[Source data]
◆ ◆ ◆

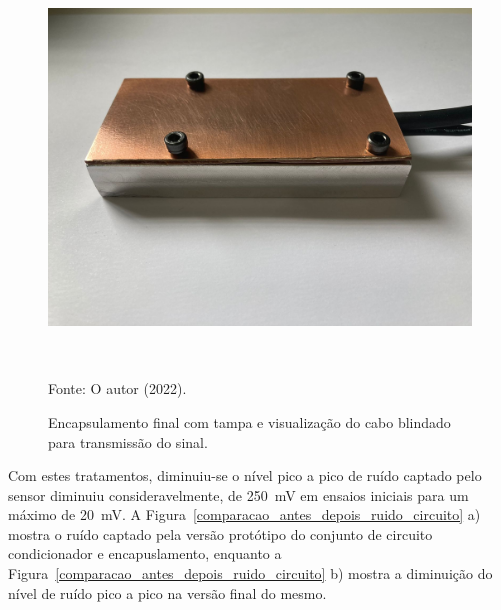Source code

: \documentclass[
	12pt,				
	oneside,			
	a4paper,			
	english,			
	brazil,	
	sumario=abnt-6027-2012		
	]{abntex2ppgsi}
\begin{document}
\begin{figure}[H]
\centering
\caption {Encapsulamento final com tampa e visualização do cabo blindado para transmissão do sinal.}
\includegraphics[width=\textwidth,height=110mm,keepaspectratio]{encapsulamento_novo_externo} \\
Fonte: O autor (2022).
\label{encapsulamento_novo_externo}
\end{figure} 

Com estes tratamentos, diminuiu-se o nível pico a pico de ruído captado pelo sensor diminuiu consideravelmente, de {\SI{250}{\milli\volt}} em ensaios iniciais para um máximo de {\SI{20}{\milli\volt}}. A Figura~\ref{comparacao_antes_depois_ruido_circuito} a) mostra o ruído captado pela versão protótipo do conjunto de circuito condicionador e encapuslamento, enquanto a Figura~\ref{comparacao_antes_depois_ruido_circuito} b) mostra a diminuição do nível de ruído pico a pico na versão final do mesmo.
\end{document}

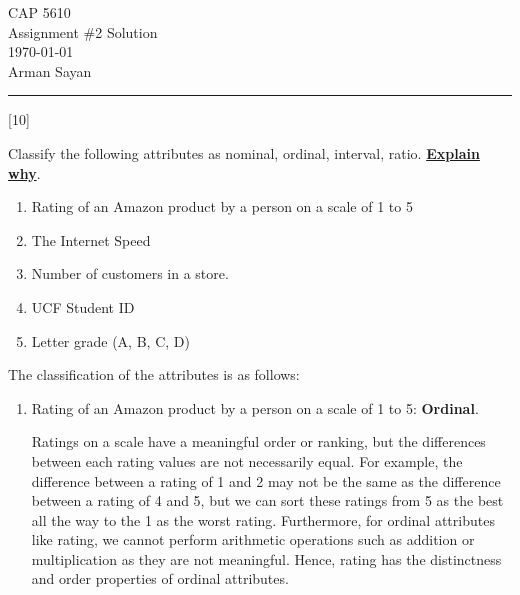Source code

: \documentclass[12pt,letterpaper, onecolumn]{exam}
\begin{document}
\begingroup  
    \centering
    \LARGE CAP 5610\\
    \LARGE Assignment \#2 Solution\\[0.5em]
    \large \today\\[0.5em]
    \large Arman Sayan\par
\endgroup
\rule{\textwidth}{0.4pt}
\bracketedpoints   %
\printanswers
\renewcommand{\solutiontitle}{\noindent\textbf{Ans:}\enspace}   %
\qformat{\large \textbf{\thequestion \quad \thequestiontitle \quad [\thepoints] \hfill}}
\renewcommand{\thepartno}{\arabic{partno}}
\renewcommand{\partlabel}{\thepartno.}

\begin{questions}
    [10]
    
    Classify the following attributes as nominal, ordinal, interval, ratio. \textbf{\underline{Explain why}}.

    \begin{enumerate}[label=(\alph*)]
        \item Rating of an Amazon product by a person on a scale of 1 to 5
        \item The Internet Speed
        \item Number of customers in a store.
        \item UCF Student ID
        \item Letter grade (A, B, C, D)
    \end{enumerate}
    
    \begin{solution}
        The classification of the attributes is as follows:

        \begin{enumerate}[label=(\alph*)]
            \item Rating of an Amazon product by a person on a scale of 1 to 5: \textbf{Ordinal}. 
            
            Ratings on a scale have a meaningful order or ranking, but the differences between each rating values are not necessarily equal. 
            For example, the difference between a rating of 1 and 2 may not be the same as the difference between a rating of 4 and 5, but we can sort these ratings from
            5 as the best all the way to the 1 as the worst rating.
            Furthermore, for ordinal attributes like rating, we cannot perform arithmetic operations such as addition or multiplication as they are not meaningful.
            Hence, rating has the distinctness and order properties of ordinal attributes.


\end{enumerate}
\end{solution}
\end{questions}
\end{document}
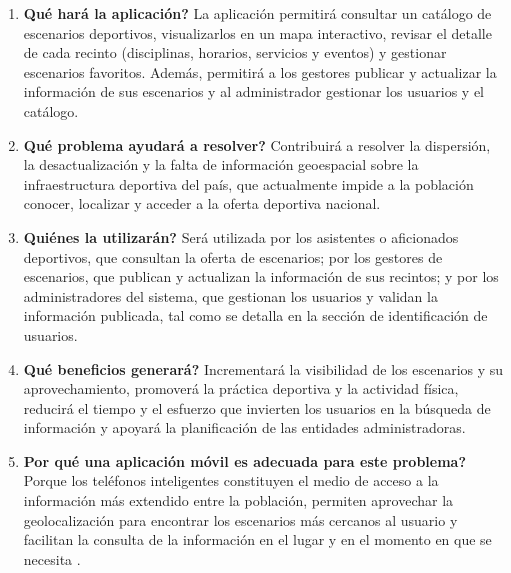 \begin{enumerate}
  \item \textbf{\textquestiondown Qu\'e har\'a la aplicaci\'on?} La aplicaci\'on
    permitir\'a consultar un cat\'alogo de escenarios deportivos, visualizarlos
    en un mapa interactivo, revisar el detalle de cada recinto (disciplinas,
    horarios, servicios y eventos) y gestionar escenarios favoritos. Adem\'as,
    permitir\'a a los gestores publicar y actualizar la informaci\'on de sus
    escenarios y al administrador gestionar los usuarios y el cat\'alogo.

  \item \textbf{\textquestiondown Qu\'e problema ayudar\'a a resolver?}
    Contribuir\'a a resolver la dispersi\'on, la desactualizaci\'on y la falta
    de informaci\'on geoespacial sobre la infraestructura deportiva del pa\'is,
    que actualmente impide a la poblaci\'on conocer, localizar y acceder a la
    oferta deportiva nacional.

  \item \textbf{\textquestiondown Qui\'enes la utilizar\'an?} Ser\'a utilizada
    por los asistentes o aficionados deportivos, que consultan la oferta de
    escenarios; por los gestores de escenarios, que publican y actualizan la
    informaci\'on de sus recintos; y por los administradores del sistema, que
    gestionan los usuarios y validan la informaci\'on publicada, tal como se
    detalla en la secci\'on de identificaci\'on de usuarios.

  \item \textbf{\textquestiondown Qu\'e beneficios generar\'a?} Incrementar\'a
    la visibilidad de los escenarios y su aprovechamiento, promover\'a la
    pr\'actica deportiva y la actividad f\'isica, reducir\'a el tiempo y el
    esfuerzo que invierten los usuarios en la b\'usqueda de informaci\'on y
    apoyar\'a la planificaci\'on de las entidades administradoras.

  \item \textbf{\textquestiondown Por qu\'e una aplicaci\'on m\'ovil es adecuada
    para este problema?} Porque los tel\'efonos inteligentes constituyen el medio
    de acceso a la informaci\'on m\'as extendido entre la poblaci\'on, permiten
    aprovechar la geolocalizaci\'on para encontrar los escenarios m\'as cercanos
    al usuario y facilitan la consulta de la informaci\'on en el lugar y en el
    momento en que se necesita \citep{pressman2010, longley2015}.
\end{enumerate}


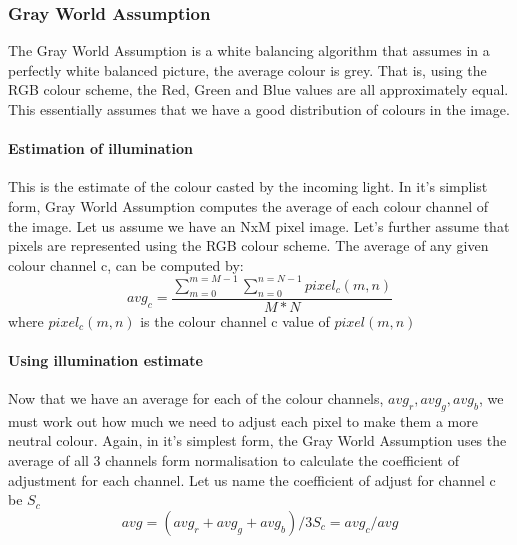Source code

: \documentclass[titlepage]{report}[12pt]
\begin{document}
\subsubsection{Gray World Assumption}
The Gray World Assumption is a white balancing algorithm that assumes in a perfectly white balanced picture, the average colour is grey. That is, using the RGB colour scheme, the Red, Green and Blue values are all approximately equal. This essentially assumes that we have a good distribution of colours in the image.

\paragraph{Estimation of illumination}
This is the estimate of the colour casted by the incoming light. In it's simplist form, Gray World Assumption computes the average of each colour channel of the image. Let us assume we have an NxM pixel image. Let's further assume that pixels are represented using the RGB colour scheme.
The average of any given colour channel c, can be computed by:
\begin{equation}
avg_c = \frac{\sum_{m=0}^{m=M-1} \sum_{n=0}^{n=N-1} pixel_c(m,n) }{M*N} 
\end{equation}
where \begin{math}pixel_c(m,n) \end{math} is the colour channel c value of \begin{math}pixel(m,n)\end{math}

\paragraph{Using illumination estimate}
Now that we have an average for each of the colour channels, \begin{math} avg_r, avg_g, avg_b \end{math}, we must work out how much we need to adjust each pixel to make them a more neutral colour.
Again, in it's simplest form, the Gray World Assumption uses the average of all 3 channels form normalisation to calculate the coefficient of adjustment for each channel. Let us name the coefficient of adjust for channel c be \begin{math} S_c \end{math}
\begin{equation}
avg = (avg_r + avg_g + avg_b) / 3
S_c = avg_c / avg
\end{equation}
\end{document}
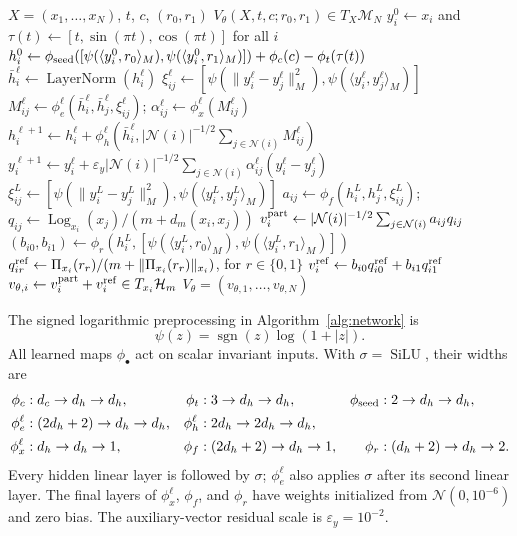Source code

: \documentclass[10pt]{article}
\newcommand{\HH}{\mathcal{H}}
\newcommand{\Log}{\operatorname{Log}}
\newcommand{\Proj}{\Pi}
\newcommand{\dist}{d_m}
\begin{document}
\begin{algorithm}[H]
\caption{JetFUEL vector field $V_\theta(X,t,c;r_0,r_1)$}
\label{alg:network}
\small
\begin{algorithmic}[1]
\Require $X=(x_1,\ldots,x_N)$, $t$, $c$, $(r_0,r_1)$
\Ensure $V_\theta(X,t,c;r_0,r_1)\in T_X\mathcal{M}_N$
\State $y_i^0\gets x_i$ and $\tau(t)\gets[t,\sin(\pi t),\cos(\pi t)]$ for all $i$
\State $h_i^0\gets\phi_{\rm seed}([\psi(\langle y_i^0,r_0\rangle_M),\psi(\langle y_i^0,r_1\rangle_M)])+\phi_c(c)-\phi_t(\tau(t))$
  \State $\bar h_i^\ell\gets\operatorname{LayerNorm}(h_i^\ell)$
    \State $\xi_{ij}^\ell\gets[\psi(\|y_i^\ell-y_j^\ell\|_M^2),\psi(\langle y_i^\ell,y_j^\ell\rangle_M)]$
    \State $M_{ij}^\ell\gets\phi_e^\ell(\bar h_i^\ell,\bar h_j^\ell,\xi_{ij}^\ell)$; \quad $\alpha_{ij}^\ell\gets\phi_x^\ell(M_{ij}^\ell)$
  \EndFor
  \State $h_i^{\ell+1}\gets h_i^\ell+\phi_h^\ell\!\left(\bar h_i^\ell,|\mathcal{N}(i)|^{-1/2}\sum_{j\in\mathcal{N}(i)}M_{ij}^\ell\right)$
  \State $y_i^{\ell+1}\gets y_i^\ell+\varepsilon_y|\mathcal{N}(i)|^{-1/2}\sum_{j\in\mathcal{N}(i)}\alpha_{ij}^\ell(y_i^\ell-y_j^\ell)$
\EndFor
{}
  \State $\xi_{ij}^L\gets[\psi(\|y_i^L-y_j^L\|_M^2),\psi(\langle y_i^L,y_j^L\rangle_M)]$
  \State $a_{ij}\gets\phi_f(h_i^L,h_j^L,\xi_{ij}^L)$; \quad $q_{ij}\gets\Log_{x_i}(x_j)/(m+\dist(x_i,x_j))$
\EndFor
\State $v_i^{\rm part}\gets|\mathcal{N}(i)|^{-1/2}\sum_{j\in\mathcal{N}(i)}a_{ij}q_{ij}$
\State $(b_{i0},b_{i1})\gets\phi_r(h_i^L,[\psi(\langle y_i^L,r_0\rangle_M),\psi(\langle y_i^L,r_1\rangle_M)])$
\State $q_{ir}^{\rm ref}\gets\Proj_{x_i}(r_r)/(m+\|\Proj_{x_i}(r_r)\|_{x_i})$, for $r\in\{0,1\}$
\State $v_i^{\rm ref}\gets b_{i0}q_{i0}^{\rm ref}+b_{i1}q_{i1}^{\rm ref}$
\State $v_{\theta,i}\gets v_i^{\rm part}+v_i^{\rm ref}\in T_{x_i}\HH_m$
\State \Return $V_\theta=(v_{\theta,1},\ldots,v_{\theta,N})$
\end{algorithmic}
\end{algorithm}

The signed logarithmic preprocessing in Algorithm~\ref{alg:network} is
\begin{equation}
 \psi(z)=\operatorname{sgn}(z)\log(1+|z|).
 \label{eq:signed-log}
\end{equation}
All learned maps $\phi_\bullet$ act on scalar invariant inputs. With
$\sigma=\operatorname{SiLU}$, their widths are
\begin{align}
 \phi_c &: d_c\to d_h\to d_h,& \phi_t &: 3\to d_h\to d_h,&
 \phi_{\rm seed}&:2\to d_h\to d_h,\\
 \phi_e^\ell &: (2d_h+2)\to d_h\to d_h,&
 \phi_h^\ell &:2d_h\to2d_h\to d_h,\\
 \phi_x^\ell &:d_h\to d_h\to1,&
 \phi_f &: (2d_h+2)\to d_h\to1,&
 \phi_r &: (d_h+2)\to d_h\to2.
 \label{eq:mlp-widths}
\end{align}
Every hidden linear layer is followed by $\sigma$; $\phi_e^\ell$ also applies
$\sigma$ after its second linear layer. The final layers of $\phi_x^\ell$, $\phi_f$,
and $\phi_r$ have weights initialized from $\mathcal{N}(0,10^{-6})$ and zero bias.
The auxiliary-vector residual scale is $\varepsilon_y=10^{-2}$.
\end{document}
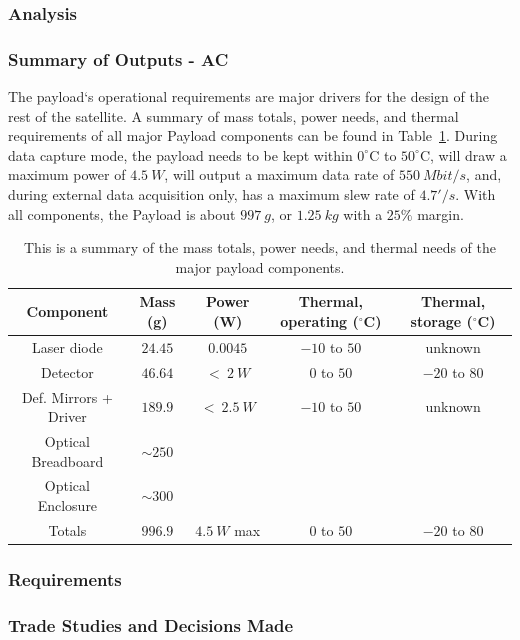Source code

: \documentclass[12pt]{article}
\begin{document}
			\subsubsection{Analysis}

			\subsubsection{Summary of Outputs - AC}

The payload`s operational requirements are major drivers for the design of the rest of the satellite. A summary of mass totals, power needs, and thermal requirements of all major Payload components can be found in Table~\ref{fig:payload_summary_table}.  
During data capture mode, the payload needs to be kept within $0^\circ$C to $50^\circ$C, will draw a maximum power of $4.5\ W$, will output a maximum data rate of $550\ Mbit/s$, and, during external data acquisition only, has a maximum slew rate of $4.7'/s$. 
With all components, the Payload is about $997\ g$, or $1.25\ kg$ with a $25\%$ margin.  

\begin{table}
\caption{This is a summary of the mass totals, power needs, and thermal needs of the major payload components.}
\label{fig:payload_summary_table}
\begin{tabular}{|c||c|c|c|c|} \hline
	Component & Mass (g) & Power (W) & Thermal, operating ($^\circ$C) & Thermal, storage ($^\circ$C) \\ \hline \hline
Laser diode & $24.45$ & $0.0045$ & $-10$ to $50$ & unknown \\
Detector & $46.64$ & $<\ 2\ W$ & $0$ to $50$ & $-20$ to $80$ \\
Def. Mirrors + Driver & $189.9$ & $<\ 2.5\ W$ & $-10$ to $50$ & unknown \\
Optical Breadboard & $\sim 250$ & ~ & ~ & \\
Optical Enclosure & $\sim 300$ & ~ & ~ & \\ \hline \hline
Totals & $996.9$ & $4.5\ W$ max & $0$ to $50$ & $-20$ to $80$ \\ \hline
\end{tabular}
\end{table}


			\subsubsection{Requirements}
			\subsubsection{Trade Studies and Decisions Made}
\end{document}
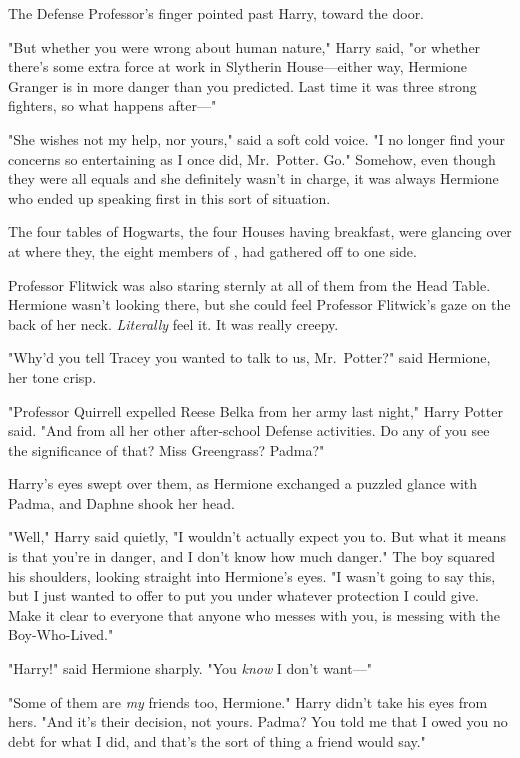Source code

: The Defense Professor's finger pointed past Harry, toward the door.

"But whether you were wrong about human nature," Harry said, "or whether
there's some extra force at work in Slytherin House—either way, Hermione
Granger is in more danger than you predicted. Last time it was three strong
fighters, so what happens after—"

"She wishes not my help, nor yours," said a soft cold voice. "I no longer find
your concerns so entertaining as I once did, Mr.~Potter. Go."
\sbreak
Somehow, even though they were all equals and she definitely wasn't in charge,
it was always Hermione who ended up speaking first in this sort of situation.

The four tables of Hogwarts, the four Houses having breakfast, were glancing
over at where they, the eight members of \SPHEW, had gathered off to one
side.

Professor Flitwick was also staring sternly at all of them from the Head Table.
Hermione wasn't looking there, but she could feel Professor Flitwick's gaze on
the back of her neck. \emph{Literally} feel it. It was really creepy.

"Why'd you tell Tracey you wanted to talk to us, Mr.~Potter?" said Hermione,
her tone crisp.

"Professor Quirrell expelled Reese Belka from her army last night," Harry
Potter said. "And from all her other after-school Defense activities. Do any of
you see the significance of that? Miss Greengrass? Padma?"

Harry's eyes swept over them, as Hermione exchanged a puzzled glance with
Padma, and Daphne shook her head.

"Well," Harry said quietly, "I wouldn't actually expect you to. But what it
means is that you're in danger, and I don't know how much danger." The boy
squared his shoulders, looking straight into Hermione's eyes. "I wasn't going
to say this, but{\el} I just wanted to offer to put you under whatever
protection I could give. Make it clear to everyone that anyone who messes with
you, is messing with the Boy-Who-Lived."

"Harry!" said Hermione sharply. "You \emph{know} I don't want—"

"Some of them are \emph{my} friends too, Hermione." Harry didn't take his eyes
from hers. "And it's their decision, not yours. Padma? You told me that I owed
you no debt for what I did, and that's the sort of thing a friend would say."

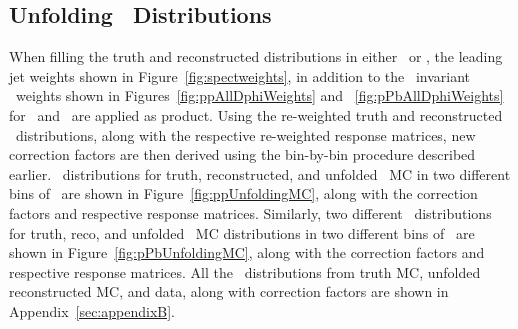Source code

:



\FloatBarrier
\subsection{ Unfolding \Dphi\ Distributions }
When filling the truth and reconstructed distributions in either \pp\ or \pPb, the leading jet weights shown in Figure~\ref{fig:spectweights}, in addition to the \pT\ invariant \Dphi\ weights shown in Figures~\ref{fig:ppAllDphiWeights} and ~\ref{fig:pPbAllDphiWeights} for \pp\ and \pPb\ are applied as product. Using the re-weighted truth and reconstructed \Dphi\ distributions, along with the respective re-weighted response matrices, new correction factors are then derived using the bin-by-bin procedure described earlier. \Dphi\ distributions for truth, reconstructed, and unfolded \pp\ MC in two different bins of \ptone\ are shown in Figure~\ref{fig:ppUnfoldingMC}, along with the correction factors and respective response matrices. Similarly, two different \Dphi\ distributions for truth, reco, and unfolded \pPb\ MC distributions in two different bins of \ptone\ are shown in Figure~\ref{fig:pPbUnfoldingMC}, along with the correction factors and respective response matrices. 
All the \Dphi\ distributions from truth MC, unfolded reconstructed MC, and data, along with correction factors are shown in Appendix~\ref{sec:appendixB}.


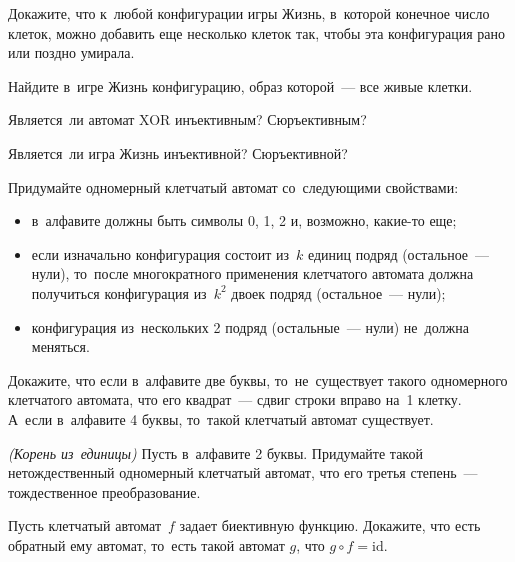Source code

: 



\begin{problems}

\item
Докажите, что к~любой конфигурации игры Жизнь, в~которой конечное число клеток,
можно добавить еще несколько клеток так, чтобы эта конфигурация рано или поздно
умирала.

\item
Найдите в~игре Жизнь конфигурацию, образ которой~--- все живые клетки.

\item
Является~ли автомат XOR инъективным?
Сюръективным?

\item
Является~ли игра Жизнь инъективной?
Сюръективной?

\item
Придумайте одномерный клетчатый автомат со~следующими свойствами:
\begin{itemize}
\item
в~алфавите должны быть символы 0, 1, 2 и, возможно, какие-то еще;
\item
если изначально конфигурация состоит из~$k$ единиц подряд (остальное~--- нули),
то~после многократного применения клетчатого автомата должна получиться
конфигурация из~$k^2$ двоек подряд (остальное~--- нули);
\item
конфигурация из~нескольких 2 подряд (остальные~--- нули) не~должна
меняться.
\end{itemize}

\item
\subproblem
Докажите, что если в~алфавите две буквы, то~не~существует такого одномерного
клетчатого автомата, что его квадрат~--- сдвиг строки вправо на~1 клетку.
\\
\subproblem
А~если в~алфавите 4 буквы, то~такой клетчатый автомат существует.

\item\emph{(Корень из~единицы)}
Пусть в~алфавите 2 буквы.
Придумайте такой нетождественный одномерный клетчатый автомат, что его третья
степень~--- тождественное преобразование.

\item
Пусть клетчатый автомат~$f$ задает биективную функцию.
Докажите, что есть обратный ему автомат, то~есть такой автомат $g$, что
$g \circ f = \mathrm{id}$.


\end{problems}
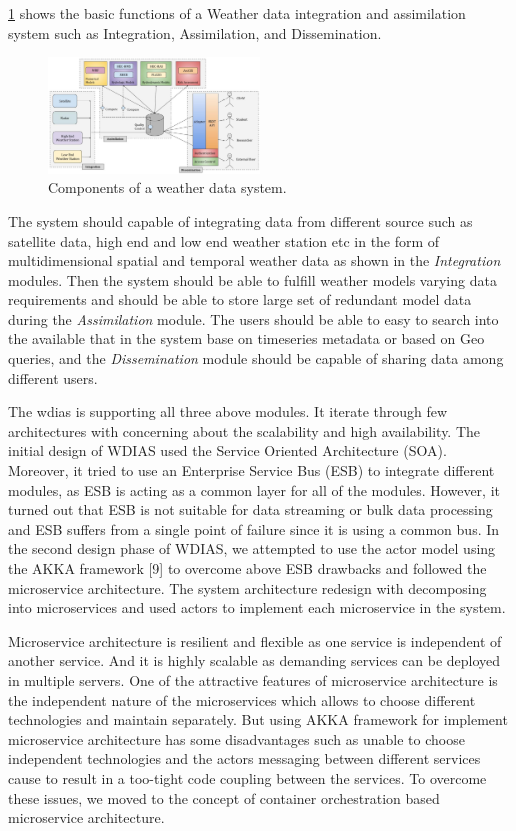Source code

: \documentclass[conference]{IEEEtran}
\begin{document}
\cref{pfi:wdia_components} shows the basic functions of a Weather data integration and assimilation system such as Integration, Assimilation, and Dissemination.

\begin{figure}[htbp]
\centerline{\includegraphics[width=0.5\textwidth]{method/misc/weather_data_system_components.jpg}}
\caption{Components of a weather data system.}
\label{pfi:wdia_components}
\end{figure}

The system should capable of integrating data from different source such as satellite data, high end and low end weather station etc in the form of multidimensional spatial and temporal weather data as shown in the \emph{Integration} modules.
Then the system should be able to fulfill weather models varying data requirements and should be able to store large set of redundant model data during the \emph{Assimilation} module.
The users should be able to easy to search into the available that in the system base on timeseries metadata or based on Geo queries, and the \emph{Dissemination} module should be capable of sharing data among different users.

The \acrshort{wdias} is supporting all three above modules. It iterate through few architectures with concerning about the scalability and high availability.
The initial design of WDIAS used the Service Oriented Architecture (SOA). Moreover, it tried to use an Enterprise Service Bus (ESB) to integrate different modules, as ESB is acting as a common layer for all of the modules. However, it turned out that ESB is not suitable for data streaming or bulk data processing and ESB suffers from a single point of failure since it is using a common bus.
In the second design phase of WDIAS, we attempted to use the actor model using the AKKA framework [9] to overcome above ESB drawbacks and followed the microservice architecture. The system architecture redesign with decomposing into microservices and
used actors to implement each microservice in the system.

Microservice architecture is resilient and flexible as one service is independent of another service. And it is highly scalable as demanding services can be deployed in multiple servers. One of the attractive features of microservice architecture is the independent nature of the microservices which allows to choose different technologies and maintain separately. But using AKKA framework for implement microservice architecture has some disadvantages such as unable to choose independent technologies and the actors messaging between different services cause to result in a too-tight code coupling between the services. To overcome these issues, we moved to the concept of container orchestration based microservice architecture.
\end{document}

◆ ◆ ◆

▶ [Work instruction] Look above for the line holding "Contribuir\'a a resolver" and the line holding "oferta deportiva nacional.". Retype both, and every line between them, word for word and nothing else.

▶ [Response]
    Contribuir\'a a resolver la dispersi\'on, la desactualizaci\'on y la falta
    de informaci\'on geoespacial sobre la infraestructura deportiva del pa\'is,
    que actualmente impide a la poblaci\'on conocer, localizar y acceder a la
    oferta deportiva nacional.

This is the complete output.